In contrast, some states have taken measures to reverse these limits. For example, West Virginia and Oregon changed their scope of practice laws to allow nurse practitioners to diagnose and treat OUD with buprenorphine, and South Dakota granted nurse practitioners full practice authority in 2017.

Meanwhile, the pandemic has increased opioid use risk factors. According to the National Institute of Environmental Health Science, almost half of all Americans report the coronavirus crisis has negatively impacted their mental health. There was a 1,000% increase in emotional distress reported to emergency hotlines, and the New York Times has quoted experts calling the COVID-19 pandemic a "national relapse trigger."

Dealing with COVID issues, social distancing and lockdowns is difficult enough for healthy people, but for those like my sister Denise, it could exacerbate addiction issues and delay necessary treatment. Combatting addiction at a time of social distancing may rely on some ingenuity and technology.

Advocates for addiction treatment have said that treatments need to be more accessible -- for example, letting doctors prescribe medications for opioid addiction over the phone and treatment facilities and organizations embracing alternatives to in-person meetings, as some peer-support communities have with Zoom and Skype.

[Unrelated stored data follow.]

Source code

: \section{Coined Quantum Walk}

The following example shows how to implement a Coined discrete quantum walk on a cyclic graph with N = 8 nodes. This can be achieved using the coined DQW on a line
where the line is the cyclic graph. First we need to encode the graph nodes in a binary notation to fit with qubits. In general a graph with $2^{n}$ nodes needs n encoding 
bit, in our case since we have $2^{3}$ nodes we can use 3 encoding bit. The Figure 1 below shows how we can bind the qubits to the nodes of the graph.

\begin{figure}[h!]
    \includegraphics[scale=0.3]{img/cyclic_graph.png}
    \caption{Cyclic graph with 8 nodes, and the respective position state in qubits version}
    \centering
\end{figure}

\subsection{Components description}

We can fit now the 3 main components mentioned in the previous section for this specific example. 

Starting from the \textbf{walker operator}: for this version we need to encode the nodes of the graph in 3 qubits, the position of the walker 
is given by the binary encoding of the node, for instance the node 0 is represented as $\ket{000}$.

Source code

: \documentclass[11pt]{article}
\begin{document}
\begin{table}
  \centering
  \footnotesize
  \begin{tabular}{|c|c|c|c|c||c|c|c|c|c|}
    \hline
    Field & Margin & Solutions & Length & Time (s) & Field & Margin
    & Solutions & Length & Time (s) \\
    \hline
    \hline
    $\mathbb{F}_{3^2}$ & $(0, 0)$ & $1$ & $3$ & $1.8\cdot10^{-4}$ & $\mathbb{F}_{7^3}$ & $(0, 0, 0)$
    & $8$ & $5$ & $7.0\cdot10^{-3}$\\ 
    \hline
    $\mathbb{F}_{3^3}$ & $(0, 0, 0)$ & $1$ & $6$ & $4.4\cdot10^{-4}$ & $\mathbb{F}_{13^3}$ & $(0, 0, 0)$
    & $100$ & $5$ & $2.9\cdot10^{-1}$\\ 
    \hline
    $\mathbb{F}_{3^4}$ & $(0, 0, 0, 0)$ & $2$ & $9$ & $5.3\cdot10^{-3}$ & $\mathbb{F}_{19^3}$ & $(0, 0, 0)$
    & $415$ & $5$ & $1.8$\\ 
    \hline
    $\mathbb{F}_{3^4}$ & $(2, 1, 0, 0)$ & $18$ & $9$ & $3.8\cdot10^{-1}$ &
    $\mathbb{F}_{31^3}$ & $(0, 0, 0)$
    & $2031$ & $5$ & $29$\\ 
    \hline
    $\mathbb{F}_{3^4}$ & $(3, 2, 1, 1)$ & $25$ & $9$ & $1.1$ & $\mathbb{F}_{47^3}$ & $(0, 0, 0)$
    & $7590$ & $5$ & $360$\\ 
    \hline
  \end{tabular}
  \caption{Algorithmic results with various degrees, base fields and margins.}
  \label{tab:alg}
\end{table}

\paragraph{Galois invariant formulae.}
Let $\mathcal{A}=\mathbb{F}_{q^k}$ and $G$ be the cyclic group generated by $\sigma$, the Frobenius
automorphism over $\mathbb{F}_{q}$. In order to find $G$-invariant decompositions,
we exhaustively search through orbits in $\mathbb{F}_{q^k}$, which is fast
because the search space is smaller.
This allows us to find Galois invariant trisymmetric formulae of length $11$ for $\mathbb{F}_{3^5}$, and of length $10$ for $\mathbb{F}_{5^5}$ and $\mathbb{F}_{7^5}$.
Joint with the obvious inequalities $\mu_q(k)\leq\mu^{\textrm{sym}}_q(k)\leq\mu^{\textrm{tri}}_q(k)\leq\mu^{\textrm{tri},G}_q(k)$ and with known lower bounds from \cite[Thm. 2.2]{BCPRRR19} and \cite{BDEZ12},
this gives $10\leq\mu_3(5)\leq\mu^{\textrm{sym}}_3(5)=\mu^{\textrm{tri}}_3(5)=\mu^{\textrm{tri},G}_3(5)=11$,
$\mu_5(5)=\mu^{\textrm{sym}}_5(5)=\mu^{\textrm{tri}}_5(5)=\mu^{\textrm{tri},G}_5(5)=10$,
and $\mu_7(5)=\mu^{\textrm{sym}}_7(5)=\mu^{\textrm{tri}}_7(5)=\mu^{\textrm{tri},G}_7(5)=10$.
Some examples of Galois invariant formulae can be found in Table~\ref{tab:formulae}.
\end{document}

Whatever the answers, as a retired Secret Service Agent, it was a hard reality that I could protect leaders from around the world, but not my sister Denise from this disease, as my wife, Valerie, told Vice President Mike Pence at a 2019 event for families affected by addiction. What is clear is that the status quo of unequal and disorganized treatment is doing nothing but creating an epidemic that is competing with a pandemic.

Donald J. Mihalek is an ABC News contributor, retired senior Secret Service agent and regional field training instructor who served as a police officer and in the U.S. Coast Guard. Opinions expressed in this piece do not reflect those of ABC News.